Assigned task:
Using the records below, write out again exactly the lines that begin at the line containing "login name. | [optional]" and end at the line containing "FTP server&#39;s directory", and no other lines.

Data in this exercise:
● ● ● ● ●
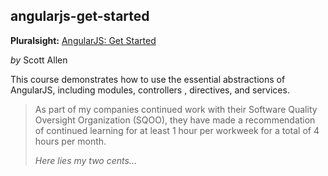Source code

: ## angularjs-get-started
**Pluralsight:** [AngularJS: Get Started](https://app.pluralsight.com/library/courses/angularjs-get-started/table-of-contents)

_by_ Scott Allen
 
This course demonstrates how to use the essential abstractions of AngularJS, including modules, controllers
, directives, and services.

>As part of my companies continued work with their Software Quality Oversight Organization (SQOO), they have made a
 recommendation of continued learning for at least 1 hour per workweek for a total of 4 hours per month.  
>
>_Here lies my two cents..._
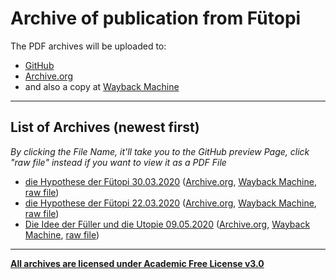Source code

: # Archive of publication from Fütopi

The PDF archives will be uploaded to: 
- [GitHub](https://github.com/wolphoe/archive) 
- [Archive.org](https://archive.org/details/@wolphoe) 
- and also a copy at [Wayback Machine](http://web.archive.org/web/*/https://wolphoe.github.io/archive/)

---

## List of Archives (newest first)

*By clicking the File Name, it'll take you to the GitHub preview Page, click "raw file" instead if you want to view it as a PDF File*

- [die Hypothese der Fütopi 30.03.2020](https://github.com/wolphoe/archive/blob/master/die%20Hypothese%20der%20F%C3%BCtopi.archive-30.03.2020.pdf) ([Archive.org](https://archive.org/details/dieHypothesederFutopi.archive30.03.2020), [Wayback Machine](http://web.archive.org/web/20200410165323/https://raw.githubusercontent.com/wolphoe/archive/master/die%20Hypothese%20der%20F%C3%BCtopi.archive-30.03.2020.pdf), [raw file](https://github.com/wolphoe/archive/raw/master/die%20Hypothese%20der%20F%C3%BCtopi.archive-30.03.2020.pdf))
- [die Hypothese der Fütopi 22.03.2020](https://github.com/wolphoe/archive/blob/master/die%20Hypothese%20der%20F%C3%BCtopi.archive-22.03.2020.pdf) ([Archive.org](https://archive.org/details/dieHypothesederFutopi.archive-22.03.2020), [Wayback Machine](http://web.archive.org/web/20200410165323/https://raw.githubusercontent.com/wolphoe/archive/master/die%20Hypothese%20der%20F%C3%BCtopi.archive-22.03.2020.pdf), [raw file](https://github.com/wolphoe/archive/raw/master/die%20Hypothese%20der%20F%C3%BCtopi.archive-22.03.2020.pdf))
- [Die Idee der Füller und die Utopie 09.05.2020](https://github.com/wolphoe/archive/blob/master/dieIdeederF%C3%BCllerunddieUtopie.pdf) ([Archive.org](https://archive.org/details/dieideederfullerunddieutopie-09.05.2020), [Wayback Machine](), [raw file](https://github.com/wolphoe/archive/raw/master/dieIdeederF%C3%BCllerunddieUtopie.pdf))

---

[**All archives are licensed under Academic Free License v3.0**](wolphoe.github.io/archive/LICENSE.txt)
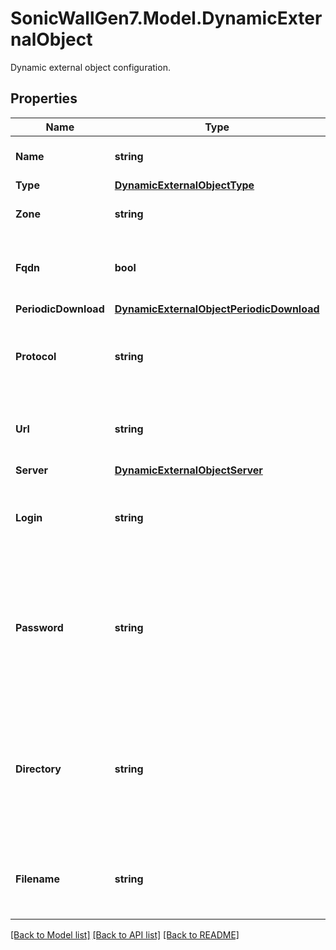 # SonicWallGen7.Model.DynamicExternalObject
Dynamic external object configuration.

## Properties

Name | Type | Description | Notes
------------ | ------------- | ------------- | -------------
**Name** | **string** | Edit dynamic external object name. | 
**Type** | [**DynamicExternalObjectType**](DynamicExternalObjectType.md) |  | [optional] 
**Zone** | **string** | Set dynamic external object zon. | [optional] 
**Fqdn** | **bool** | Enable dynamic external object FQDN flag. | [optional] 
**PeriodicDownload** | [**DynamicExternalObjectPeriodicDownload**](DynamicExternalObjectPeriodicDownload.md) |  | [optional] 
**Protocol** | **string** | Set the dynamic external object download protocol. | [optional] 
**Url** | **string** | Set the external dynamic object HTTPS URL. | [optional] 
**Server** | [**DynamicExternalObjectServer**](DynamicExternalObjectServer.md) |  | [optional] 
**Login** | **string** | Set the external dynamic object FTP server&#39;s login name. | [optional] 
**Password** | **string** | Set the external dynamic object FTP server&#39;s login password. * Set to null to represent an unconfigured state. | [optional] 
**Directory** | **string** | Set the external dynamic object FTP server&#39;s directory path. * Set to null to represent an unconfigured state. | [optional] 
**Filename** | **string** | Set the external dynamic object FTP server&#39;s filename. | [optional] 

[[Back to Model list]](../README.md#documentation-for-models) [[Back to API list]](../README.md#documentation-for-api-endpoints) [[Back to README]](../README.md)

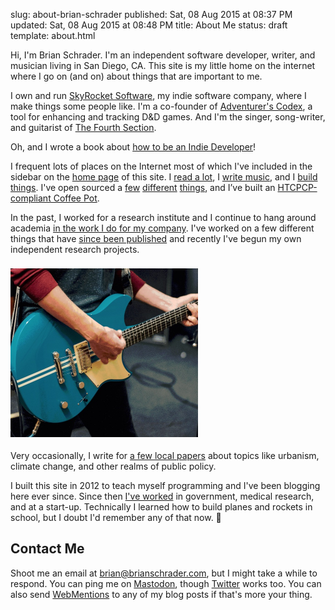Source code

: slug: about-brian-schrader
published: Sat, 08 Aug 2015 at 08:37 PM
updated: Sat, 08 Aug 2015 at 08:48 PM
title: About Me
status: draft
template: about.html

Hi, I'm Brian Schrader. I'm an independent software developer, writer, and musician living in San Diego, CA. This site is my little home on the internet where I go on (and on) about things that are important to me.

I own and run [SkyRocket Software][sky], my indie software company, where I make things some people like. I'm a co-founder of [Adventurer's Codex][ac], a tool for enhancing and tracking D&D games. And I'm the singer, song-writer, and guitarist of [The Fourth Section][tfs].

Oh, and I wrote a book about [how to be an Indie Developer](https://goingindie.tech)!

I frequent lots of places on the Internet most of which I've included in the sidebar on the [home page](/) of this site. I [read a lot][read], I [write music][bc], and I [build things][gh]. I've open sourced a [few][cache] [different][b2] [things][variant], and I’ve built an [HTCPCP-compliant Coffee Pot][coffee].

In the past, I worked for a research institute and I continue to hang around academia [in the work I do for my company][sky]. I've worked on a few different things that have [since been published][scholar] and recently I've begun my own independent research projects.

<div class="image-container hide-on-mobile"><a href="https://thefourthsection.com" title="Check out my band. The Fourth Section"><img src="/images/misc/guitar.jpg" alt="Playing guitar" style="height: auto; width: 300px; margin-top: 8px; margin-bottom: 4px;"></a></div>

Very occasionally, I write for [a few local papers][bib] about topics like urbanism, climate change, and other realms of public policy.

I built this site in 2012 to teach myself programming and I've been blogging here ever since. Since then [I've worked][li] in government, medical research, and at a start-up. Technically I learned how to build planes and rockets in school, but I doubt I'd remember any of that now. 🚀


## Contact Me

Shoot me an email at [brian@brianschrader.com][email], but I might take a while to respond. You can ping me on [Mastodon][mast], though [Twitter][tw] works too. You can also send [WebMentions][webm] to any of my blog posts if that's more your thing.

[email]: mailto:brian@brianschrader.com
[tw]: http://twitter.com/sonicrocketman
[sky]: https://skyrocket.software
[ac]: https://adventurerscodex.com
[ap]: http://academicprison.band
[coffee]: https://github.com/HyperTextCoffeePot/HyperTextCoffeePot
[cache]: https://github.com/Sonictherocketman/johnny-cache
[b2]: https://github.com/Sonictherocketman/django-backblazeb2-storage
[variant]: https://github.com/Sonictherocketman/myvariant-api
[bc]: https://sonicrocketman.bandcamp.com
[gh]: https://github.com/sonictherocketman/
[ietf]: https://tools.ietf.org/html/draft-lohsen-ip-burrito-00
[dnp]: http://democracyandprogress.com
[tfs]: https://thefourthsection.com
[bib]: /archive/bibliography
[webm]: https://indieweb.org/Webmention
[read]: /archive/reading-report/
[mast]: http://mastodon.social/@sonicrocketman
[scholar]: https://scholar.google.com/citations?user=tQi0VJ0AAAAJ
[li]: https://www.linkedin.com/in/sonicrocketman/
● ● ● ● ●
Output:
**Login** | **string** | Set the external dynamic object FTP server&#39;s login name. | [optional] 
**Password** | **string** | Set the external dynamic object FTP server&#39;s login password. * Set to null to represent an unconfigured state. | [optional] 
**Directory** | **string** | Set the external dynamic object FTP server&#39;s directory path. * Set to null to represent an unconfigured state. | [optional] 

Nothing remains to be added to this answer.